As the partially expanded boxes move forwardly to exit from vacuum belt structure 12, their forward portion firstly, and progressively the entire carton, moves vertically upwardly by reason of support on the carton bottom support 69, since its forward portion 69a is higher than its rearward portion. As this motion of the carton is accomplished and as the forward portion of the carton enters the raised part 69a of the bottom support, the forward part of the carton handle structure comes into engagement with a front

carton contact element

82, 83 of the positioning chain structure. Very shortly thereafter the rearward portion of the carton handle structure is contacted by the forward portion of a rearward carton contact element of the positioning chain so that the handle structure is uniquely positioned between the two cooperating carton contact elements. The timing of motion of the positioning chain structure is such, in relation to that of the vacuum belt structure, as to accomplish this positioning. This timing is accomplished, most immediately, in the instance illustrated by mechanical means, but it may well be accomplished electronically, hydraulically or by other means known in the packaging arts.

Immediately after a carton is engaged by the positioning chain structure, it is moved thereby into contact with peak 89 of one lobe of disk cam 87, and is moved thereagainst with some force, to cause the front end of the carton to be completely formed and brought into adjacency with the forward portion of the carton bottom and into a substantially perpendicular relationship with the sides. As this is accomplished the forward portion of the bottom is moved into the notch defined in the forward portion of fastening ears 23 to completely assemble the box This action is aided by the passage of the box between dogs 101 of carton side support 100 substantially simultaneously with its stoppage by cam element 14. This action occurs instantaneously and immediately thereafter the cam turns to allow passage of the assembled carton thereover. The carton then moves forwardly along bottom support 69 to exit onto delivery ramp 95 in an assembled mode. It is then passed therefrom for further processing.

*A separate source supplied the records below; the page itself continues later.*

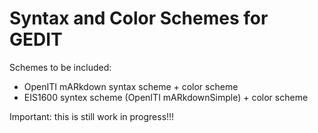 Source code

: # Syntax and Color Schemes for GEDIT

Schemes to be included:

- OpenITI mARkdown syntax scheme + color scheme
- EIS1600 syntex scheme (OpenITI mARkdownSimple) + color scheme

Important: this is still work in progress!!! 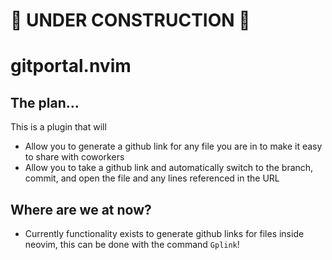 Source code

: # 👷 UNDER CONSTRUCTION 🚧
# gitportal.nvim
## The plan...
This is a plugin that will
- Allow you to generate a github link for any file you are in to make it easy to share with coworkers
- Allow you to take a github link and automatically switch to the branch, commit, and open the file and any lines referenced in the URL

## Where are we at now?
- Currently functionality exists to generate github links for files inside neovim, this can be done with the command `Gplink`!
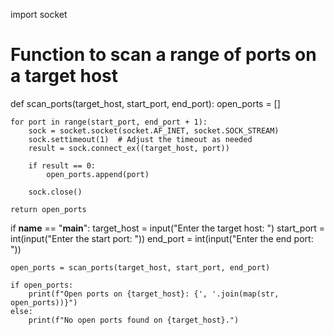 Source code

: import socket

# Function to scan a range of ports on a target host
def scan_ports(target_host, start_port, end_port):
    open_ports = []

    for port in range(start_port, end_port + 1):
        sock = socket.socket(socket.AF_INET, socket.SOCK_STREAM)
        sock.settimeout(1)  # Adjust the timeout as needed
        result = sock.connect_ex((target_host, port))
        
        if result == 0:
            open_ports.append(port)
        
        sock.close()

    return open_ports

if __name__ == "__main__":
    target_host = input("Enter the target host: ")
    start_port = int(input("Enter the start port: "))
    end_port = int(input("Enter the end port: "))

    open_ports = scan_ports(target_host, start_port, end_port)

    if open_ports:
        print(f"Open ports on {target_host}: {', '.join(map(str, open_ports))}")
    else:
        print(f"No open ports found on {target_host}.")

The timing of disk cam 14 is again, in the instance illustrated, regulated by known mechanical means.

It should be particularly noted from the foregoing description of my invention that it might quite rapidly erect cartons by reason of its continuous motion as distinguished from the discrete type motion of carton erecting machines of the prior art. Though vacuum-type holding has been known in the packaging arts for the assemblage of cartons, the known methods have provided vacuum cups carried by some reciprocally movable element to contact and hold a portion of a box during the erection process as distinguished from my vacuum belt structure where the vacuum applying element itself continuously moves and is not directly associated with a reciprocally movable element.

It is further to be noted that the keyhole type configuration of vacuum orifices defined in the expansion belts provides a relatively small orifice to pass over the orifice of a vacuum plena to prevent any excessive air flow through the vacuum system and thus allow its maintenance with a minimum of mechanism and power. With this type of keyhole orifice, substantially all of the vacuum available in the plenum is applied over the entire surface of an orifice, according to well known physical principles, but yet the air flow is relatively limited as only a small portion of the area of the entire orifice is in contact with the orifice of a plenum to substantially limit air flow in the vacuum system.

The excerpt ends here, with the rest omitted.